Write Me a Letter

Question #12:
What aspect of preparing for Christmas do you like the most?

I come from a family of letter writers. As far back as I can remember, fat envelopes from my grandfather, painstakingly printed so that my pre-cursive self could read them, would arrive in the mail, or nearly illegible cards from my grandmother, these addressed inside to “Hi Darling!” or “Hi Doll!” because she was never certain which daughter or granddaughter she was addressing.

And at Christmas there were cards, many cards. Some were from Germany, from my Aunt and Uncle, stationed there with the Air Force, others from California, which was a far away place at the time. Many were from friends and family in New Jersey, or new friends and neighbors in Colorado. Some were random, some were filled with pictures. Some had long type-written letters, and some had no signatures at all. As a child I made the decision that if an envelope either mentioned my name, or was addressed to my mother “and family” I was allowed to open it.

With each card came the ritual of taping them to the back of the front door. First, there would be the early arrival, from the one friend who actually knew how to organize. It would sit at the top of the door looking lonely, and a little forlorn. Then, slowly at first, but speeding up as the month progressed, more would show up, and the door would fill.

And of course, each day the house would have more and more Christmas – the mantel, the lights on the window, the small candles here and there as we followed the family tradition learned from my grandmother, of bringing Christmas through the house.

It was the cards then, and it is Christmas cards now, that really are the essence of preparation though. These days I write as many as I receive, and both the sending and the reading are parts of my Christmas preparation.
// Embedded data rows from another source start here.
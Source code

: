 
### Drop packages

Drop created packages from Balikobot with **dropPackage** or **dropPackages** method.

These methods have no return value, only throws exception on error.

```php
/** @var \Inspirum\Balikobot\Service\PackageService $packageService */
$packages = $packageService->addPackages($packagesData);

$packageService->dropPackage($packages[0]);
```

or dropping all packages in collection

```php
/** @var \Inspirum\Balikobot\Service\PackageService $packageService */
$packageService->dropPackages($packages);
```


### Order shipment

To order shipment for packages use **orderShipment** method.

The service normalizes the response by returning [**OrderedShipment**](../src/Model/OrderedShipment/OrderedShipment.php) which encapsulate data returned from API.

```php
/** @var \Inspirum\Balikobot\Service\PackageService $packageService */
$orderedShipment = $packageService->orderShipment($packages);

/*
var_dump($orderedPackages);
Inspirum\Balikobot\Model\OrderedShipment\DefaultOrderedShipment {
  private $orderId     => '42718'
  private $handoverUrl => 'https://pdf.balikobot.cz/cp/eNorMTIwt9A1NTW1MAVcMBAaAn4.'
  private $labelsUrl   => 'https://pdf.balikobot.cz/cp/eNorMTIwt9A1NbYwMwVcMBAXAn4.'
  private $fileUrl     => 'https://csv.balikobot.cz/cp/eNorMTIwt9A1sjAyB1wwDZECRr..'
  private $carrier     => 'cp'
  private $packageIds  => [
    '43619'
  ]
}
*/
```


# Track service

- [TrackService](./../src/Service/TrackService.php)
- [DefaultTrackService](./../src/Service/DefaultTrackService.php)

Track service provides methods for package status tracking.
It’s as if the act of putting pen to paper transports me from the mundane to the magical, as much as it does when fiction is involved.

Red Foodprints

Question #11:
During the holiday season, what specific aspect of being a young child do you miss the most?

When I was very young, I would wake on Christmas morning to find a trail of red construction paper footprints leading from my bedroom door to wherever my stocking was waiting. Usually, it would be so stuffed with tiny packages, that it would have fallen from its hook and sometimes this made me sad. Mostly, though, I looked forward to discovering what good things would come from those tiny boxes.
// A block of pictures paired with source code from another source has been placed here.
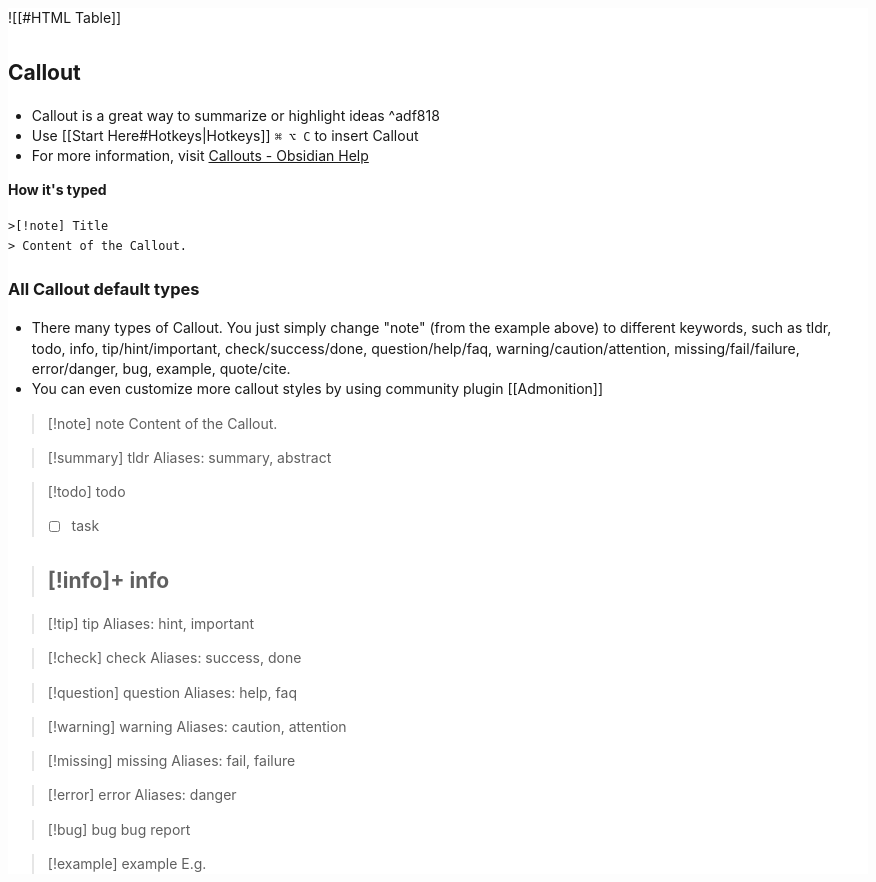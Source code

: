 ![[#HTML Table]]

## Callout
- Callout is a great way to summarize or highlight ideas ^adf818
- Use [[Start Here#Hotkeys|Hotkeys]] `⌘ ⌥ C` to insert Callout 
- For more information, visit [Callouts - Obsidian Help](https://help.obsidian.md/Editing+and+formatting/Callouts#Foldable%20callouts)

**How it's typed**
```
>[!note] Title
> Content of the Callout.
```

### All Callout default types
- There many types of Callout. You just simply change "note" (from the example above) to different keywords, such as tldr, todo, info, tip/hint/important, check/success/done, question/help/faq, warning/caution/attention, missing/fail/failure, error/danger, bug, example, quote/cite.
- You can even customize more callout styles by using community plugin [[Admonition]]

>[!note] note
> Content of the Callout.

>[!summary] tldr
> Aliases: summary, abstract 

>[!todo] todo
> - [ ] task

>[!info]+ info
>  - 

>[!tip] tip
>Aliases: hint, important

>[!check] check
> Aliases: success, done

>[!question]  question
> Aliases: help, faq

>[!warning] warning
> Aliases: caution, attention

>[!missing] missing
> Aliases: fail, failure

>[!error] error
> Aliases: danger

>[!bug] bug
> bug report

>[!example] example
>E.g. 


[^1]: Example of how footnote works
That anticipation hasn’t completely disappeared, but it’s waned a lot as I’ve grown older, and the unwavering belief in Santa and Magic has transformed to fleeting moments of complete suspension of disbelief, and the limited ability to turn off the jaded part of my brain.

I miss the innocence of childhood. I miss looking forward to those paper footprints. I miss the bubble of delight that would form in my chest when I saw packages labeled “To Melissa, from Santa” in red or green glitter. I miss the security of knowing my mother would always be my fiercest protector, and I miss the dreams of seeing a reindeer-powered sleigh cross the night sky.

When I was six, I believed it when the folks at channel 9 said they were tracking a UFO coming from the North Pole on Christmas Eve. Thirty years later, I watch the news and wish for such stories.

Vegetating

This doesn’t feel like it should be a Holidailies post, because there’s no seasonal content, but that’s not really a requirement. So it is.

Sometimes, you just have to give up on productivity and spend the day in bed, which is what I did today. It wasn’t so much that I was up late, as I was asleep by 12:30. It wasn’t that I was up early – I got up to use the bathroom a bit before 8:30, then went back to sleep while Fuzzy went through his morning routine. While we can share a bathroom, and often do, the advantage of me working from home is that I can sleep til 9:30 and still get up and do my morning routine, because my new employers are in California. Time differences are your friends.

But I was groggy all day. Kept thinking I should just give up and nap, and didn’t. My tivo was on TBN, which is scary, but the ultra-Christian Harry Connick Jr. wannabe was adorable and talented even if he did turn traditional Christmas music into scary praise music, so I let it play for a while. I wonder if half an hour of TBN earns me any indulgences. If not, it totally should.

From there, I had breakfast, which was an oh-so-nutritious bowl of Grape Nuts Flakes, with organic milk. I like organic milk, but it confuses me that it has an ex date that is generally two weeks beyond the normal time on chemically enhanced milk. Today, however, I was more interested in the fact that the folks at Horizon have decorated their milk cartons for the holidays. It was adorable. Or at least it was adorable for the first minute and then the coffee kicked in and it was just there.

I wrote some cards for soldiers, and wrote some stuff for work, and cuddled the dogs, and generally felt kind of hazed over and drowsy all day. At 1:00 I had lunch with Commander Data and his brother Lore and the rest of the folks from the USS ENterprise. Thank you, SpikeTV, for running eps of TNG every afternoon. TNG is comforting television. So is the West Wing, but in a different way.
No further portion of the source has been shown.